- _Activity_
Please output exactly the part of the records below that opens with the line containing "22:03:48 2025 +0800" and closes with the line containing "10.3 才开始用 git，因为之前不会用", both lines included, and nothing else.

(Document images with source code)
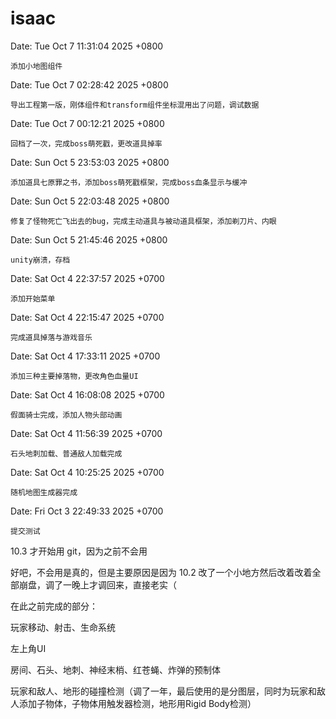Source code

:# isaac

Date:   Tue Oct 7 11:31:04 2025 +0800

    添加小地图组件

Date:   Tue Oct 7 02:28:42 2025 +0800

    导出工程第一版，刚体组件和transform组件坐标混用出了问题，调试数据

Date:   Tue Oct 7 00:12:21 2025 +0800

    回档了一次，完成boss萌死戳，更改道具掉率

Date:   Sun Oct 5 23:53:03 2025 +0800

    添加道具七原罪之书，添加boss萌死戳框架，完成boss血条显示与缓冲

Date:   Sun Oct 5 22:03:48 2025 +0800

    修复了怪物死亡飞出去的bug，完成主动道具与被动道具框架，添加剃刀片、内眼

Date:   Sun Oct 5 21:45:46 2025 +0800

    unity崩溃，存档

Date:   Sat Oct 4 22:37:57 2025 +0700

    添加开始菜单

Date:   Sat Oct 4 22:15:47 2025 +0700

    完成道具掉落与游戏音乐

Date:   Sat Oct 4 17:33:11 2025 +0700

    添加三种主要掉落物，更改角色血量UI

Date:   Sat Oct 4 16:08:08 2025 +0700

    假面骑士完成，添加人物头部动画

Date:   Sat Oct 4 11:56:39 2025 +0700

    石头地刺加载、普通敌人加载完成

Date:   Sat Oct 4 10:25:25 2025 +0700

    随机地图生成器完成

Date:   Fri Oct 3 22:49:33 2025 +0700

    提交测试

10.3 才开始用 git，因为之前不会用

好吧，不会用是真的，但是主要原因是因为 10.2 改了一个小地方然后改着改着全部崩盘，调了一晚上才调回来，直接老实（

在此之前完成的部分：

玩家移动、射击、生命系统

左上角UI

房间、石头、地刺、神经末梢、红苍蝇、炸弹的预制体

玩家和敌人、地形的碰撞检测（调了一年，最后使用的是分图层，同时为玩家和敌人添加子物体，子物体用触发器检测，地形用Rigid Body检测）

- _Exercise answer_
Date:   Sun Oct 5 22:03:48 2025 +0800

    修复了怪物死亡飞出去的bug，完成主动道具与被动道具框架，添加剃刀片、内眼

Date:   Sun Oct 5 21:45:46 2025 +0800

    unity崩溃，存档

Date:   Sat Oct 4 22:37:57 2025 +0700

    添加开始菜单

Date:   Sat Oct 4 22:15:47 2025 +0700

    完成道具掉落与游戏音乐

Date:   Sat Oct 4 17:33:11 2025 +0700

    添加三种主要掉落物，更改角色血量UI

Date:   Sat Oct 4 16:08:08 2025 +0700

    假面骑士完成，添加人物头部动画

Date:   Sat Oct 4 11:56:39 2025 +0700

    石头地刺加载、普通敌人加载完成

Date:   Sat Oct 4 10:25:25 2025 +0700

    随机地图生成器完成

Date:   Fri Oct 3 22:49:33 2025 +0700

    提交测试

10.3 才开始用 git，因为之前不会用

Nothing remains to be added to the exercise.